* **Task requirements**
Which lines of the entries below include "textbf"? List them all.

* **Raw data**
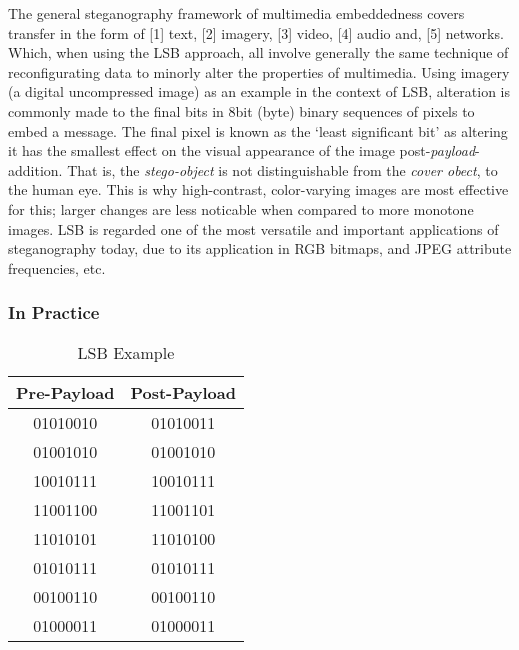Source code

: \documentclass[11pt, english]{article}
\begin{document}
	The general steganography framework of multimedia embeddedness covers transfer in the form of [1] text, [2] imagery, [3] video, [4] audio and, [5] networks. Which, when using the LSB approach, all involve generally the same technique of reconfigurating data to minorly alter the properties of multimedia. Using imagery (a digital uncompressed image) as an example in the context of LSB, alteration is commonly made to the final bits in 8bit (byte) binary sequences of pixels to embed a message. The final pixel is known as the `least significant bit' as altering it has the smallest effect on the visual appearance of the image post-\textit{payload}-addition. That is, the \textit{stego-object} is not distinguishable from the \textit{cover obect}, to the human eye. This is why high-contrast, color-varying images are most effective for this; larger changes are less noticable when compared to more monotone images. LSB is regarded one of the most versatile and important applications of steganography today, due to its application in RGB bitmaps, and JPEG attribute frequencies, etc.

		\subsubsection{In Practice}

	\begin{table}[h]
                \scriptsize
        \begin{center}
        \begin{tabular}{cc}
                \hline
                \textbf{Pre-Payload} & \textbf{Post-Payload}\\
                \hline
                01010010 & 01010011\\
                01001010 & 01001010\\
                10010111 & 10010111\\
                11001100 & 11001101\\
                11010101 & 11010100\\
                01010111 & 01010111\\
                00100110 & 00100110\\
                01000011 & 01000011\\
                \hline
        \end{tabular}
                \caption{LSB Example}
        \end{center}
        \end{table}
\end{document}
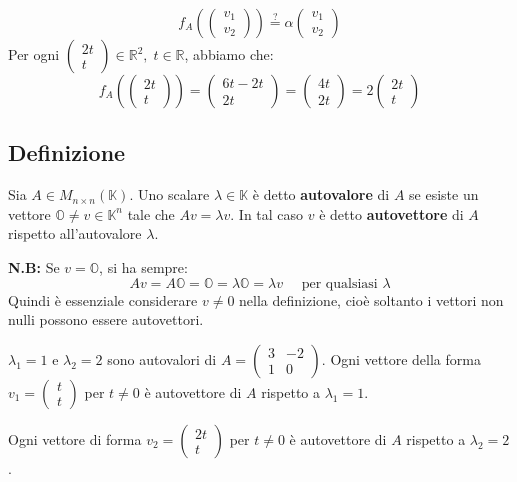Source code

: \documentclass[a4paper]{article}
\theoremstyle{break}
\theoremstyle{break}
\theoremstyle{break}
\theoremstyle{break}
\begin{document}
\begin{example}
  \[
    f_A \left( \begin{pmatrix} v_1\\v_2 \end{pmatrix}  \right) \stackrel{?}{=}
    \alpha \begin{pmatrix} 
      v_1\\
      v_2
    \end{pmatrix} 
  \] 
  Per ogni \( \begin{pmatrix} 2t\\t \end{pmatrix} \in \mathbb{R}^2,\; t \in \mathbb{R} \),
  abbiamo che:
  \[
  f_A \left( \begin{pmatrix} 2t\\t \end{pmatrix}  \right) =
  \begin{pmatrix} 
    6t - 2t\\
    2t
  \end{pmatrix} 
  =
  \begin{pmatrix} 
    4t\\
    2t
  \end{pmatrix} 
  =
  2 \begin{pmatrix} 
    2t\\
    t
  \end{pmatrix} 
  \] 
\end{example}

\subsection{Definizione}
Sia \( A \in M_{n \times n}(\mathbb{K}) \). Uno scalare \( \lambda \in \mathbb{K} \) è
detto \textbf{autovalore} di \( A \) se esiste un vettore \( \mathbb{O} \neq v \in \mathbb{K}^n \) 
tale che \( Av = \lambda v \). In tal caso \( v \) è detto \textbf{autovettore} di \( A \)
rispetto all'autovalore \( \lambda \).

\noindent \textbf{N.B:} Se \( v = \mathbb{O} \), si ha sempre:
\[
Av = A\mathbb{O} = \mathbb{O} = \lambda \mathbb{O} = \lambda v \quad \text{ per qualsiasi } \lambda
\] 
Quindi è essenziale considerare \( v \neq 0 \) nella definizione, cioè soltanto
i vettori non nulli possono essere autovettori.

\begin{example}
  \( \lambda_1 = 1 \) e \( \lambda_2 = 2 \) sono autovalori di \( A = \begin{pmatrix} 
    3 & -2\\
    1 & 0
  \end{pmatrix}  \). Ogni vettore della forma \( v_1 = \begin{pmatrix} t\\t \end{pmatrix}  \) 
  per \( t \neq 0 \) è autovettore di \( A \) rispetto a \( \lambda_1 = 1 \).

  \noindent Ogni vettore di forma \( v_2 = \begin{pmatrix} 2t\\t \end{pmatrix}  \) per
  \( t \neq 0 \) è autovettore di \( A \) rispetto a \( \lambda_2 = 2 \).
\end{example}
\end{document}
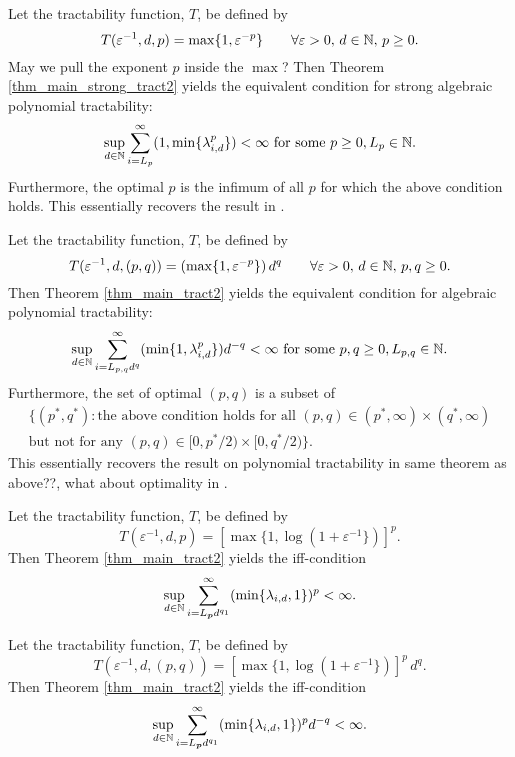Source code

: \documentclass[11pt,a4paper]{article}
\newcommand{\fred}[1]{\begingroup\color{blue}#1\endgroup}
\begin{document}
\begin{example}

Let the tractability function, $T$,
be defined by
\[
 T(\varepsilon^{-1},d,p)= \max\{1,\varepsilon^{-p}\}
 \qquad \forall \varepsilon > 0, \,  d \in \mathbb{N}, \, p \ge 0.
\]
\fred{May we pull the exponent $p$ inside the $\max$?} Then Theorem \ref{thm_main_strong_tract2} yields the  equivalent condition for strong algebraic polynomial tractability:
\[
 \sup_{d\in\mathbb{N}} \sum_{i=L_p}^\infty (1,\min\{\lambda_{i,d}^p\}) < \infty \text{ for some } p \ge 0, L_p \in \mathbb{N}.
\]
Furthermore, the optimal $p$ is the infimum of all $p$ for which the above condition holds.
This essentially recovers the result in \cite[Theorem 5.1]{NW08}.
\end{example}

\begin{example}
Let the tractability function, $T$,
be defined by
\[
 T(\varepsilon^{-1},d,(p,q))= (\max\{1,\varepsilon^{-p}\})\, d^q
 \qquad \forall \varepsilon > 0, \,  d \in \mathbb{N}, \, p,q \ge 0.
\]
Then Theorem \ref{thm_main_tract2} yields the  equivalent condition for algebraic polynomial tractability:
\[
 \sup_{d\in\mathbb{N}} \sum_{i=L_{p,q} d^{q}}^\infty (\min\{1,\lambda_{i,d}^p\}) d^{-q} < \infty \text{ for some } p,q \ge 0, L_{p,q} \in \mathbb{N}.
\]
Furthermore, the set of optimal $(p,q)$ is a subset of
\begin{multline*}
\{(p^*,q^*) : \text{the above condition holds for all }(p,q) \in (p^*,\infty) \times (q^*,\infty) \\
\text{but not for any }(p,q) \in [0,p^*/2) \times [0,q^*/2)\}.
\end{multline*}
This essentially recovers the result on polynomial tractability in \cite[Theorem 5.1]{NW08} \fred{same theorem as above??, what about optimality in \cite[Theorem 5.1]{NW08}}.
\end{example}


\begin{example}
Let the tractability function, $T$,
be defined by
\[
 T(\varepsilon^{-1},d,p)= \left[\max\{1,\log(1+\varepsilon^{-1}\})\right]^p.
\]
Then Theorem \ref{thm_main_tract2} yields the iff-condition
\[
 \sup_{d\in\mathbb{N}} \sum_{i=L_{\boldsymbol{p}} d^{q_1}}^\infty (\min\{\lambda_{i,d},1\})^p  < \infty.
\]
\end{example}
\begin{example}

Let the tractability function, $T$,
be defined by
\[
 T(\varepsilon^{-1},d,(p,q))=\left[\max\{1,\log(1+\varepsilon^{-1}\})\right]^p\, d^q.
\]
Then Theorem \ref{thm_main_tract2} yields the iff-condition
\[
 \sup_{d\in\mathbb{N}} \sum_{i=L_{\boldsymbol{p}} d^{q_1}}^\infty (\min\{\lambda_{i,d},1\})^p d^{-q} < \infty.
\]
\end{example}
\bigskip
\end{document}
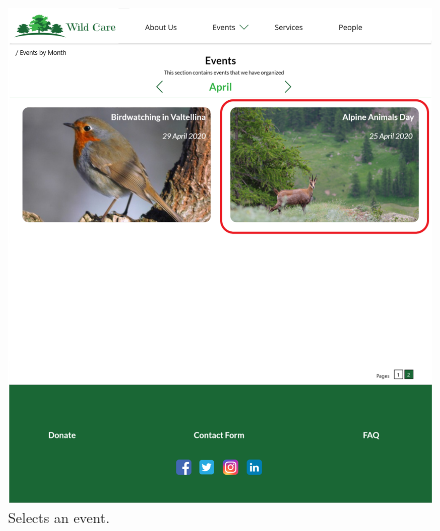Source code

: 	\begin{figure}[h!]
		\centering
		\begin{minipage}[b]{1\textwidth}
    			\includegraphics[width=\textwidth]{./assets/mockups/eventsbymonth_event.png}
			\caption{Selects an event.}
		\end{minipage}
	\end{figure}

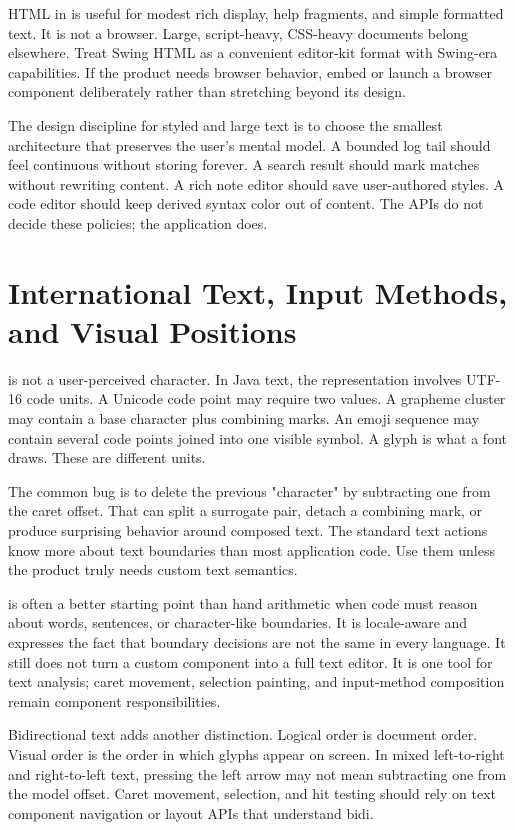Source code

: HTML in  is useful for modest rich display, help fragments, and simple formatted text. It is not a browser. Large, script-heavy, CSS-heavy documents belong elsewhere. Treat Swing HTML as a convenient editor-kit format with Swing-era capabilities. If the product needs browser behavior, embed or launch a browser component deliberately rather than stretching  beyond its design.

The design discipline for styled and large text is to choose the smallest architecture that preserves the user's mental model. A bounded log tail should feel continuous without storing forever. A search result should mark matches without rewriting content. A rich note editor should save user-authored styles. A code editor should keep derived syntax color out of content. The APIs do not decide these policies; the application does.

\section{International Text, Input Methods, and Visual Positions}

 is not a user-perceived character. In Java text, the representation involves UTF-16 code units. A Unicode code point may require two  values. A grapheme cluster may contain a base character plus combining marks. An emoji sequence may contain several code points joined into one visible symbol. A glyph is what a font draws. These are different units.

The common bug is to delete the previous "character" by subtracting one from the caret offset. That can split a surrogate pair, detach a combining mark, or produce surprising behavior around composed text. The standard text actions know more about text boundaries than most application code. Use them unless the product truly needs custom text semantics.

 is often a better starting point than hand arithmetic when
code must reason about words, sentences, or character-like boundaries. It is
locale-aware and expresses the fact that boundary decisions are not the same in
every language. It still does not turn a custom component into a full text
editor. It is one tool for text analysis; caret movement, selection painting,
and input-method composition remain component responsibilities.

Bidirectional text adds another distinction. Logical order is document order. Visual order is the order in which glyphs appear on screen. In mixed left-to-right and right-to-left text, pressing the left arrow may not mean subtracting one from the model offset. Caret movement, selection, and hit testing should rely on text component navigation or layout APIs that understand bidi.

* **Written solution**
                \textbf{Pre-Payload} & \textbf{Post-Payload}\\
detto \textbf{autovalore} di \( A \) se esiste un vettore \( \mathbb{O} \neq v \in \mathbb{K}^n \) 
tale che \( Av = \lambda v \). In tal caso \( v \) è detto \textbf{autovettore} di \( A \)
\noindent \textbf{N.B:} Se \( v = \mathbb{O} \), si ha sempre:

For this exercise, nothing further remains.